Ever feel like you're staring at a blank screen, wondering if you'll ever make sense of all those curly braces and loops?
That's exactly how I felt back in my early days with coding. It was overwhelming, like trying to learn a new language while blindfolded.
But somehow, I stuck with it, and now building software feels like second nature. Let me take you back to where it all started for me.
Picture this: I'm eight years old, huddled over my older sister's laptop.
She's just ten, tapping away at what looks like magic to me. Lines of HTML and CSS for her blog, turning plain text into colorful layouts with images and buttons.

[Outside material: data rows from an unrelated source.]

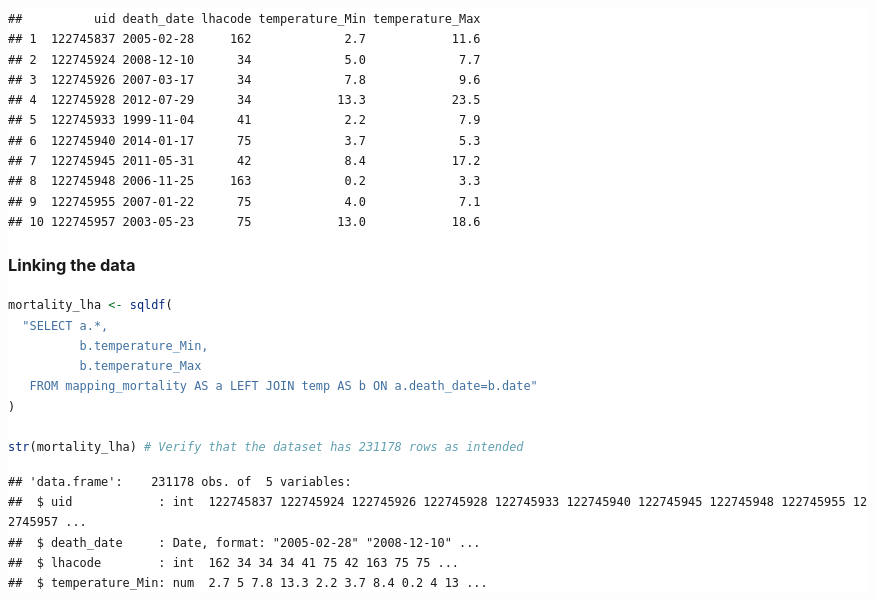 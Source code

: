     ##          uid death_date lhacode temperature_Min temperature_Max
    ## 1  122745837 2005-02-28     162             2.7            11.6
    ## 2  122745924 2008-12-10      34             5.0             7.7
    ## 3  122745926 2007-03-17      34             7.8             9.6
    ## 4  122745928 2012-07-29      34            13.3            23.5
    ## 5  122745933 1999-11-04      41             2.2             7.9
    ## 6  122745940 2014-01-17      75             3.7             5.3
    ## 7  122745945 2011-05-31      42             8.4            17.2
    ## 8  122745948 2006-11-25     163             0.2             3.3
    ## 9  122745955 2007-01-22      75             4.0             7.1
    ## 10 122745957 2003-05-23      75            13.0            18.6

### Linking the data

``` r
mortality_lha <- sqldf(
  "SELECT a.*,
          b.temperature_Min,
          b.temperature_Max
   FROM mapping_mortality AS a LEFT JOIN temp AS b ON a.death_date=b.date"
)

str(mortality_lha) # Verify that the dataset has 231178 rows as intended
```

    ## 'data.frame':    231178 obs. of  5 variables:
    ##  $ uid            : int  122745837 122745924 122745926 122745928 122745933 122745940 122745945 122745948 122745955 122745957 ...
    ##  $ death_date     : Date, format: "2005-02-28" "2008-12-10" ...
    ##  $ lhacode        : int  162 34 34 34 41 75 42 163 75 75 ...
    ##  $ temperature_Min: num  2.7 5 7.8 13.3 2.2 3.7 8.4 0.2 4 13 ...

Why not just use a regular word processor? I wondered, my eyes wide.
It was my first glimpse of code as something creative, not just instructions for a machine.
Fast forward to age ten.
I stumble on a YouTube video of some guy running shell scripts. He loops through commands to list files, claiming it'd speed up the computer. I had no idea if it was true, but I tried it anyway. Suddenly, my family's old desktop was spitting out file names in a frenzy. It was chaotic, a bit scary, but thrilling.
That rush of making the computer do my bidding hooked me early.
By twelve, I was bolder. I fired up Visual Studio, determined to crack open a binary file and see what made software tick.
Decompiling? I didn't know the first thing about it.
The screen filled with gibberish, error messages popping like fireworks. After hours of frustration, I gave up, slamming the laptop shut. It felt like peeking behind a locked door only to find a brick wall.
That defeat lingered.
Coding seemed like a puzzle for geniuses, not a kid messing around in his room. But those early tries planted a seed, even if it took years to sprout.
At sixteen, I got a full-day crash course in C.
It was intense, like drinking from a firehose.
Pointers, memory allocation, structs, all blurring together. I scribbled notes furiously, but half of it flew over my head.
Then came my first year of Computer Science class in 2018.
We dove into Python, tackling sorting algorithms and math puzzles that twisted my brain.
Bubble sorts, quick sorts, solving equations with code. It was a lot.
I remember sitting in that stuffy classroom, staring at the screen, thinking I'd never get it.
Desperation hit hard. Coding felt ten times tougher than learning German or Spanish, with concepts piling up like an endless to-do list.

Amid the chaos, something clicked.
Python's classes and decorators blew me away.
They weren't just tools; they felt like elegant art, wrapping logic in reusable layers. But our class stuck to basics, for loops and simple functions.
No one mentioned object-oriented programming yet.
It was like learning to drive without ever touching the steering wheel.
That gap nagged at me.
In early 2019, I decided to bridge it myself.
I built my first trading algorithm using the Coinbase API.
Picture me, a teenager, pulling live crypto prices and automating buys based on simple rules.
I dove into classes for the first time, creating objects that handled data streams and decisions.
Long-running scripts kept it alive overnight, watching markets while I slept.
It wasn't perfect, buggy as hell, but it worked.
That project turned despair into excitement.
Then COVID struck in 2020.
Lockdowns stranded me at home, classes went virtual, and the world felt frozen.
But I couldn't stop coding.
My CS teacher needed help with a tombola, like a raffle game for a charity event.
He gave me that task to build a full graphical user interface (GUI) using Python and Tkinter. Buttons for drawing numbers, displays for winners, even sound effects for the draws.
It was my first real GUI, windows popping up with colorful grids and spinning animations.
Late nights debugging button clicks and layout glitches paid off when we ran the event virtually.
Amid the isolation, that project connected me to something bigger, proving code could solve real problems, even fun ones.
Looking back, those early frustrations were just the warm-up. Starting in late 2019, I began coding seriously for myself, blending all those lessons into tools that fit my life. From shell scripts to trading bots, each step built confidence. If you're feeling lost in code right now, trust me, that overwhelming fog clears. What's one small project you could try today? It might just spark your own journey.